DungunGirl · 25/06/2012 09:49

Hello

My son has ASD and he is 7 years old. My husband takes him in to school in the mornings and usually has about 15 mins hanging about time before the school doors open and before he can hand over our other 2 little ones to the childminder.

In that 15 mins, my DS can get up to all sorts and my poor husband finds it hard to control him.

He desperately wants to join in and play with other boys - but he seems to be drawn to boys who are playing rough. And when he gets involved, he gets over stimulated and then it ends up with him going overboard and getting too rough. It ALWAYS ends up with him being the 'bad guy' and my poor husband ends up with all the mums in the playground giving him 'daggers' and unimpressed looks.

Of course they are not to know that DS has autism, because at a glance you wouldn't pick up on it. It isn't until you really know him that you see the behaviours and oddities that come with his condition.

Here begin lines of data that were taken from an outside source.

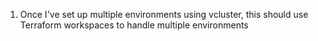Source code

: 1. Once I've set up multiple environments using vcluster, this should use Terraform workspaces to handle multiple environments
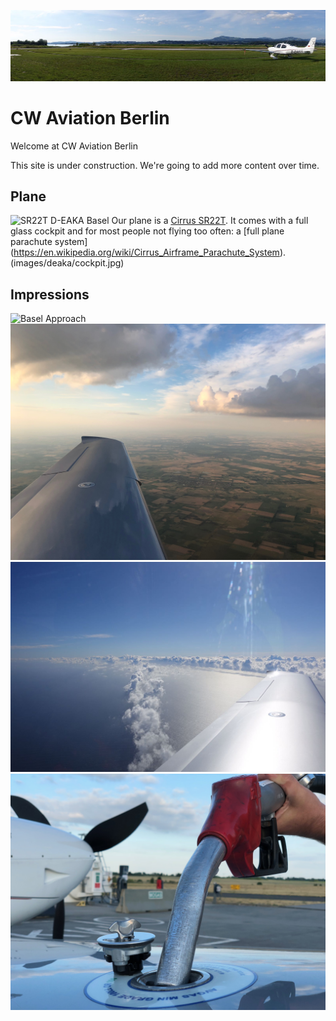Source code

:![Panorama Wangen](images/deaka/pano-wangen.jpg)

# CW Aviation Berlin

Welcome at CW Aviation Berlin

This site is under construction. We're going to add more content over time.

## Plane

![SR22T D-EAKA Basel](images/deaka/mood-basel.jpg)
Our plane is a [Cirrus SR22T](https://cirrusaircraft.com/aircraft/sr22t/). It comes with a full glass cockpit and for most people not flying too often: a [full plane parachute system] (https://en.wikipedia.org/wiki/Cirrus_Airframe_Parachute_System).
(images/deaka/cockpit.jpg)

## Impressions

![Basel Approach](images/deaka/basel-approach.jpg)
![Flying](images/deaka/mood-flying.jpg)
![Flying](images/deaka/mood-sea.jpg)
![Flying](images/deaka/refuel-1.jpg)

However, my husband is getting more and more embarrased and does not know how to deal with it. He has tried to make DS just sit with him by offering him his iPhone to keep him occupied and this worked for a while. But my DS really wants to join in with the other boys....he just gets too rough.

Also, we shouldn't be discouraging him to join in socially with other boys either! But with a 3 year old and a 1 year in his arms, my DH just cannot manage the behavioural supervision needed to just let this happen and intervene if needs be.

Anyone have any suggestions or anyone who has experience themselves? Would love to hear from you!!

OP posts:
IndigoBell · 25/06/2012 09:51

Can you not arrive 15 minutes later so that he doesn't have that time hanging round before school?

DungunGirl · 25/06/2012 09:54

I did suggest that to DH, but it seems the parking around the school is bad and he would have to park so far away if he arrived any later....

OP posts:
littlelegsmum · 25/06/2012 09:56

I was going to suggest the same as indigo but maybe get there at the same time but alter the clock in the car, and leave it as late as possible before getting out.

IndigoBell · 25/06/2012 09:57

Still the best solution.

Maybe he can park there then walk for 15 minutes and arrive just in the nick of time?

alison222 · 25/06/2012 10:05

I too would suggest arriving later. We used to have similar problems and that was my solution - or to make DS stay with me and chat which was difficult to do, so that he would not start the day off on a bad note. It was particularly difficult when DS and DD had to be dropped in different playgrounds and I had to stay with DD until her class went in. My solution then was to make him stay with me much as he hated it!

DungunGirl · 25/06/2012 10:54

THanks ladies....I said to DH that you had all said the same and I think the fact I could say that other people who had experience the same thing did this meant he was more prepared to take it on board as well!

I will help him come up with some diversion routes from car to school gate!

OP posts:
porridgelover · 25/06/2012 11:36

I had (and sometimes still) have the same problem.
I also have to park so I can get somewhere near the school.
He has a good run around in my DD school some 20 minutes earlier (seems to help get it out of him).
We sit and chat, play charades, guess who. I have a few educational games on my phone and this is one of the times that he is allowed to play them.

I also did the 'Talkability' SALT course and that helped with discussing social rules re how to join in with playing.